Problem details: Skip the images; return every entry exactly.

[[ Data under study open ]]

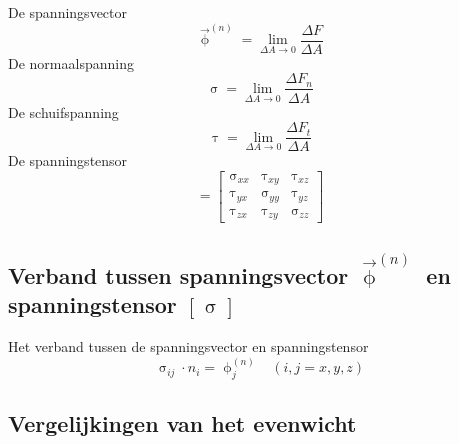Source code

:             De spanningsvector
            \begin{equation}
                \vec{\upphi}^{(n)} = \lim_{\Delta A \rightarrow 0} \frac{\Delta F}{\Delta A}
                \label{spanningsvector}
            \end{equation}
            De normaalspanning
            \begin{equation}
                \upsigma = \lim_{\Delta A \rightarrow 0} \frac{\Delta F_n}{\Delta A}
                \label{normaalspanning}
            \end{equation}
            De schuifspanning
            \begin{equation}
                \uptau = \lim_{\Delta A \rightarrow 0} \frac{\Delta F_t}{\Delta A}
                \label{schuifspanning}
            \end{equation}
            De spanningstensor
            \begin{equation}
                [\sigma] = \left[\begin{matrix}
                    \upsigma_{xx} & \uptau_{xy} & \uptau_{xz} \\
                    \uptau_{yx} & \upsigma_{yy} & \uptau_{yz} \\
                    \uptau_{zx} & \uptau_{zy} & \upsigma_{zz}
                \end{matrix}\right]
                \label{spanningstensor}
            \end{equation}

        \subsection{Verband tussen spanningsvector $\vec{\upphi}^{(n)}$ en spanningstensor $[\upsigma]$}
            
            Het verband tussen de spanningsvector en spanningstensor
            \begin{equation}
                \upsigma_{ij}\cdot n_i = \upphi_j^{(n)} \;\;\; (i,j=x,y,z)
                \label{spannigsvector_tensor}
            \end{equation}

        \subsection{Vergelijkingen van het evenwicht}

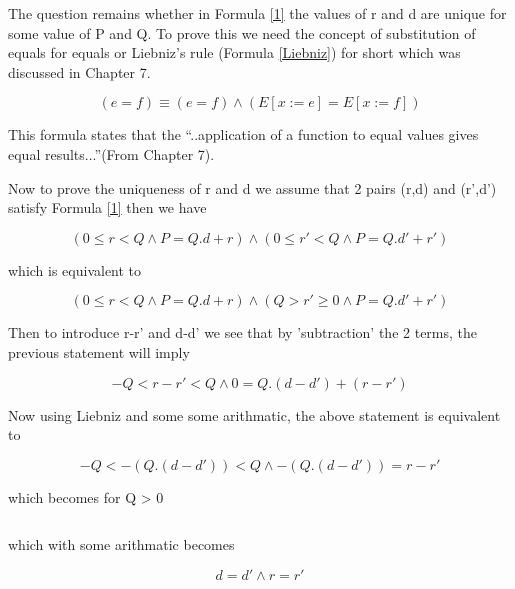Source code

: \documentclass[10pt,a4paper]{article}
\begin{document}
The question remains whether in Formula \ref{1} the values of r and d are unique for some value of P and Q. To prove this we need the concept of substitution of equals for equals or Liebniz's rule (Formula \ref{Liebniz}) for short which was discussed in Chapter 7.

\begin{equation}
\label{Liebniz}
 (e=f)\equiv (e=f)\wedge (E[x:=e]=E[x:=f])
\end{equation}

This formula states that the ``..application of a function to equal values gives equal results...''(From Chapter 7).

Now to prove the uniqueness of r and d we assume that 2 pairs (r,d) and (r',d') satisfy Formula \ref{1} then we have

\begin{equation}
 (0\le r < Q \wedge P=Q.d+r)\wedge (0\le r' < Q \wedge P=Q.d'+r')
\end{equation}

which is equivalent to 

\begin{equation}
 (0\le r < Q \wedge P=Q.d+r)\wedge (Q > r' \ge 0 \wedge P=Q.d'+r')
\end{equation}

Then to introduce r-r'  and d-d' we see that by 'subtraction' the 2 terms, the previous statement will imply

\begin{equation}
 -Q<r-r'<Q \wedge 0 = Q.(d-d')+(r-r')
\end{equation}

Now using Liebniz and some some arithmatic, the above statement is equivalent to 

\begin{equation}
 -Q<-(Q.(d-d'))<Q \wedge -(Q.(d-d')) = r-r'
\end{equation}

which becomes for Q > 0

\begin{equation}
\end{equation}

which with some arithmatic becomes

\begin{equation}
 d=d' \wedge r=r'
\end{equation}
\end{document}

[[ Data under study closed ]]

Output of the exercise:
Source code

:             De spanningsvector
            \begin{equation}
                \vec{\upphi}^{(n)} = \lim_{\Delta A \rightarrow 0} \frac{\Delta F}{\Delta A}
                \label{spanningsvector}
            \end{equation}
            De normaalspanning
            \begin{equation}
                \upsigma = \lim_{\Delta A \rightarrow 0} \frac{\Delta F_n}{\Delta A}
                \label{normaalspanning}
            \end{equation}
            De schuifspanning
            \begin{equation}
                \uptau = \lim_{\Delta A \rightarrow 0} \frac{\Delta F_t}{\Delta A}
                \label{schuifspanning}
            \end{equation}
            De spanningstensor
            \begin{equation}
                [\sigma] = \left[\begin{matrix}
                    \upsigma_{xx} & \uptau_{xy} & \uptau_{xz} \\
                    \uptau_{yx} & \upsigma_{yy} & \uptau_{yz} \\
                    \uptau_{zx} & \uptau_{zy} & \upsigma_{zz}
                \end{matrix}\right]
                \label{spanningstensor}
            \end{equation}

        \subsection{Verband tussen spanningsvector $\vec{\upphi}^{(n)}$ en spanningstensor $[\upsigma]$}
            
            Het verband tussen de spanningsvector en spanningstensor
            \begin{equation}
                \upsigma_{ij}\cdot n_i = \upphi_j^{(n)} \;\;\; (i,j=x,y,z)
                \label{spannigsvector_tensor}
            \end{equation}

        \subsection{Vergelijkingen van het evenwicht}

Source code

: \documentclass[10pt,a4paper]{article}
\begin{document}
The question remains whether in Formula \ref{1} the values of r and d are unique for some value of P and Q. To prove this we need the concept of substitution of equals for equals or Liebniz's rule (Formula \ref{Liebniz}) for short which was discussed in Chapter 7.

\begin{equation}
\label{Liebniz}
 (e=f)\equiv (e=f)\wedge (E[x:=e]=E[x:=f])
\end{equation}

This formula states that the ``..application of a function to equal values gives equal results...''(From Chapter 7).

Now to prove the uniqueness of r and d we assume that 2 pairs (r,d) and (r',d') satisfy Formula \ref{1} then we have

\begin{equation}
 (0\le r < Q \wedge P=Q.d+r)\wedge (0\le r' < Q \wedge P=Q.d'+r')
\end{equation}

which is equivalent to 

\begin{equation}
 (0\le r < Q \wedge P=Q.d+r)\wedge (Q > r' \ge 0 \wedge P=Q.d'+r')
\end{equation}

Then to introduce r-r'  and d-d' we see that by 'subtraction' the 2 terms, the previous statement will imply

\begin{equation}
 -Q<r-r'<Q \wedge 0 = Q.(d-d')+(r-r')
\end{equation}

Now using Liebniz and some some arithmatic, the above statement is equivalent to 

\begin{equation}
 -Q<-(Q.(d-d'))<Q \wedge -(Q.(d-d')) = r-r'
\end{equation}

which becomes for Q > 0

\begin{equation}
\end{equation}

which with some arithmatic becomes

\begin{equation}
 d=d' \wedge r=r'
\end{equation}
\end{document}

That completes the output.